**Data extracted from a collection:**
········

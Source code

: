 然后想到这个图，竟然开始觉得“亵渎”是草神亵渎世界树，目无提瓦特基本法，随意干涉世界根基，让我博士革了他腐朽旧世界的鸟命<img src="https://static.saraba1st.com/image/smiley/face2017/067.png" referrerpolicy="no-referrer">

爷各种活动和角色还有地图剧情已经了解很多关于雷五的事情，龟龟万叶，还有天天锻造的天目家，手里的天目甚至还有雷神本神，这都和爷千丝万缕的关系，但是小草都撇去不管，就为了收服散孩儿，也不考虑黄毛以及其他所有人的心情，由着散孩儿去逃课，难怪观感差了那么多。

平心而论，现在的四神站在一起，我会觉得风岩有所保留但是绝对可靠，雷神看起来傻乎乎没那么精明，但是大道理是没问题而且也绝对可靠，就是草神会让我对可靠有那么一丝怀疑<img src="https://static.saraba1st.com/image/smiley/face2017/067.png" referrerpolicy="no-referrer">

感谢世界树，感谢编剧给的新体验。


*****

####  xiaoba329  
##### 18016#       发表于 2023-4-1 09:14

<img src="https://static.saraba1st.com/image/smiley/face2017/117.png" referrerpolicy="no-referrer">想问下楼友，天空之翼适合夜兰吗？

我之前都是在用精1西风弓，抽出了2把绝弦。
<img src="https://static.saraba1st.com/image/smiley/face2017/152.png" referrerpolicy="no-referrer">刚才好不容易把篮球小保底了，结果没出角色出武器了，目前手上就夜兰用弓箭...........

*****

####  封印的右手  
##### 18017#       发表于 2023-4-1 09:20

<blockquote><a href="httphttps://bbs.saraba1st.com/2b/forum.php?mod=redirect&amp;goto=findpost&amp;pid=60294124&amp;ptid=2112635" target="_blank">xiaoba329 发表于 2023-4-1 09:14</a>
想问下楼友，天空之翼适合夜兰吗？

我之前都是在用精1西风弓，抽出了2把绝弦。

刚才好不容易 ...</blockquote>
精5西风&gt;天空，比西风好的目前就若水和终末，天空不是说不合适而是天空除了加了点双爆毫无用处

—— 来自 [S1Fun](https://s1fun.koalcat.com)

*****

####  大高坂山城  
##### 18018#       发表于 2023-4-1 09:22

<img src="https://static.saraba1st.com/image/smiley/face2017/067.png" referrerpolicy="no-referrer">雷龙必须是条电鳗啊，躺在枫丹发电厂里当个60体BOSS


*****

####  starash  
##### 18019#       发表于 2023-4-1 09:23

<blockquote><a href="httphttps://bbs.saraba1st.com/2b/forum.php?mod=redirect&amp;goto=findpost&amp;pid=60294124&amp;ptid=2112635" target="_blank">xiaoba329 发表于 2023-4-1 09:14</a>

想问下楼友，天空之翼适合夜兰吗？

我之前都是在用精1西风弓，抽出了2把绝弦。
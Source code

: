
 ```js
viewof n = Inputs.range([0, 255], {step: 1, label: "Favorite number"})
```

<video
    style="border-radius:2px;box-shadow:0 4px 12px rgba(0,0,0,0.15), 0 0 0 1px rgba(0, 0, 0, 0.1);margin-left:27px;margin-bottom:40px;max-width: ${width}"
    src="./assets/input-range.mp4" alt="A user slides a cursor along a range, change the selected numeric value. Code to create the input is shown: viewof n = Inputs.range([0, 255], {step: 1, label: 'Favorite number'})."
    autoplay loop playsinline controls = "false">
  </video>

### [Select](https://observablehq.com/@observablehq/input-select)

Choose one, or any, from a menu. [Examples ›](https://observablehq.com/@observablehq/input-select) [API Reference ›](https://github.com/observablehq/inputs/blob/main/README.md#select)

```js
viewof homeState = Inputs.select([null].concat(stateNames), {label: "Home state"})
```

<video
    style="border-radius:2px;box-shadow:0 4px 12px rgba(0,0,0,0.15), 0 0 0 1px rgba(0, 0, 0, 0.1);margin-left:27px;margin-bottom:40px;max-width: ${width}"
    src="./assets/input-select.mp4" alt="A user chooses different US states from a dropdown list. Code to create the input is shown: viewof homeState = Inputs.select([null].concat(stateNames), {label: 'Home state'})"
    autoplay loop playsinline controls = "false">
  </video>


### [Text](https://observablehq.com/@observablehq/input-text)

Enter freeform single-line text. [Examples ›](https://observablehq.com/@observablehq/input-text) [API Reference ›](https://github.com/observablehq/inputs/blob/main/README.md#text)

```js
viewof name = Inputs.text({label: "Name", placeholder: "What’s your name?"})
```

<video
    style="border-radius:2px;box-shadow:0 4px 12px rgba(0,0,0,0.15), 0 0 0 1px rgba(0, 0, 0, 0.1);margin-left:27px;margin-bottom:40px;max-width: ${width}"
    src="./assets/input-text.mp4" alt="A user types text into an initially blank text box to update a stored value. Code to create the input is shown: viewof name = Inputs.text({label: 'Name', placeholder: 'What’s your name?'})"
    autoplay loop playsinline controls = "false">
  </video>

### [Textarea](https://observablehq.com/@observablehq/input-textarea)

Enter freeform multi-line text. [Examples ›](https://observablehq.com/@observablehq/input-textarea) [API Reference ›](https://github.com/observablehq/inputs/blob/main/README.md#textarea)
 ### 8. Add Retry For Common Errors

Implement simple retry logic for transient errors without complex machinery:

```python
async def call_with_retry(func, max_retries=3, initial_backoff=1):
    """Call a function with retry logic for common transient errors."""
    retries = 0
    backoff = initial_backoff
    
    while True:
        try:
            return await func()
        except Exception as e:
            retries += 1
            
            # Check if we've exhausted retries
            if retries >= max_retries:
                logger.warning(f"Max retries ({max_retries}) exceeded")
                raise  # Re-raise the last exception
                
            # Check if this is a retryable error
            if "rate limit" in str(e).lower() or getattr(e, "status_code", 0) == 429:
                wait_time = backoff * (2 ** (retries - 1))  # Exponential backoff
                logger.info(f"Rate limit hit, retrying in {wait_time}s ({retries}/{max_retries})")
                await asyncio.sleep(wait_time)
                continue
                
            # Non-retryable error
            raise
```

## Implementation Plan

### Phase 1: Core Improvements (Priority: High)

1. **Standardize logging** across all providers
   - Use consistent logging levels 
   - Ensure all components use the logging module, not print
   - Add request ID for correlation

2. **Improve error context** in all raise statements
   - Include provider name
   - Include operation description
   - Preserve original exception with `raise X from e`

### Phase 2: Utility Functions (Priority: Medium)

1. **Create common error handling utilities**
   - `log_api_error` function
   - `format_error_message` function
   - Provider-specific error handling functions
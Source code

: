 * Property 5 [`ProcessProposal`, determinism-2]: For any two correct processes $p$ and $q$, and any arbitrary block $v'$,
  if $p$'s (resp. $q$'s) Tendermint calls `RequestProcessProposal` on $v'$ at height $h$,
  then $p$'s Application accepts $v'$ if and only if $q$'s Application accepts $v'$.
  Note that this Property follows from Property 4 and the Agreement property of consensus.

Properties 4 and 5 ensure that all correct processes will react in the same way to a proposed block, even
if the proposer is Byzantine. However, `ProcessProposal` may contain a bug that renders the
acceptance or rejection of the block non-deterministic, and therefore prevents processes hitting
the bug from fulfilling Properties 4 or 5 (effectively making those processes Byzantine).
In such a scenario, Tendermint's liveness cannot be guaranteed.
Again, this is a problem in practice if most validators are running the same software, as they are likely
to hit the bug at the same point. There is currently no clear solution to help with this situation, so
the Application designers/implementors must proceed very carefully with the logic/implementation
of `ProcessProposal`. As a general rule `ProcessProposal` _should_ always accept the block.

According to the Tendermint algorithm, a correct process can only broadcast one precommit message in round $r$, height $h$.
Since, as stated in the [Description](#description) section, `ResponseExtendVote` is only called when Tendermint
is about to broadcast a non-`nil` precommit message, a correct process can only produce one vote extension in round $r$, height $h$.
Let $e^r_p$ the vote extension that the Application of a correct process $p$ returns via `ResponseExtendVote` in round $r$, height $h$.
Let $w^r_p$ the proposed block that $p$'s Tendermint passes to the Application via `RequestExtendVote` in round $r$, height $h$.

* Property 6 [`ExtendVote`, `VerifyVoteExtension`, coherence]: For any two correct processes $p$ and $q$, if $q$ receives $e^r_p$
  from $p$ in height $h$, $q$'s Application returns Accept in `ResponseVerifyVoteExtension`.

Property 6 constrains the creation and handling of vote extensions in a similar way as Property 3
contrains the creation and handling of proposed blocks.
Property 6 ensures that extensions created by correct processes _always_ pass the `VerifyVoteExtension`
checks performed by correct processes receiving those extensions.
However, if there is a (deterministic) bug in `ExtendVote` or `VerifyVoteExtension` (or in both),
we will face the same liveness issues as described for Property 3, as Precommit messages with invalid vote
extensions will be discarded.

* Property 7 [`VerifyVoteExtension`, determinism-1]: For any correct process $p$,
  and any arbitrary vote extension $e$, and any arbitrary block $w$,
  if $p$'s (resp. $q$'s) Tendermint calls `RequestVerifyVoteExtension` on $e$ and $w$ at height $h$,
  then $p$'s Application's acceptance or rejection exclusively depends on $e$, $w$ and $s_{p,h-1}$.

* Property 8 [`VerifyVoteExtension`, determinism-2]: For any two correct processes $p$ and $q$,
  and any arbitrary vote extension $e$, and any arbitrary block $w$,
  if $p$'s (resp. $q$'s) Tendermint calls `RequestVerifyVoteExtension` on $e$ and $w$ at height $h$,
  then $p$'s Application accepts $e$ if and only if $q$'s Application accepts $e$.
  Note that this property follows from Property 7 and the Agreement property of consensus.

········

**What you should do:** Where a line of the records holds the word "Reference", copy that line.

**The completed task:**
Choose one, or any, from a menu. [Examples ›](https://observablehq.com/@observablehq/input-select) [API Reference ›](https://github.com/observablehq/inputs/blob/main/README.md#select)
Enter freeform single-line text. [Examples ›](https://observablehq.com/@observablehq/input-text) [API Reference ›](https://github.com/observablehq/inputs/blob/main/README.md#text)
Enter freeform multi-line text. [Examples ›](https://observablehq.com/@observablehq/input-textarea) [API Reference ›](https://github.com/observablehq/inputs/blob/main/README.md#textarea)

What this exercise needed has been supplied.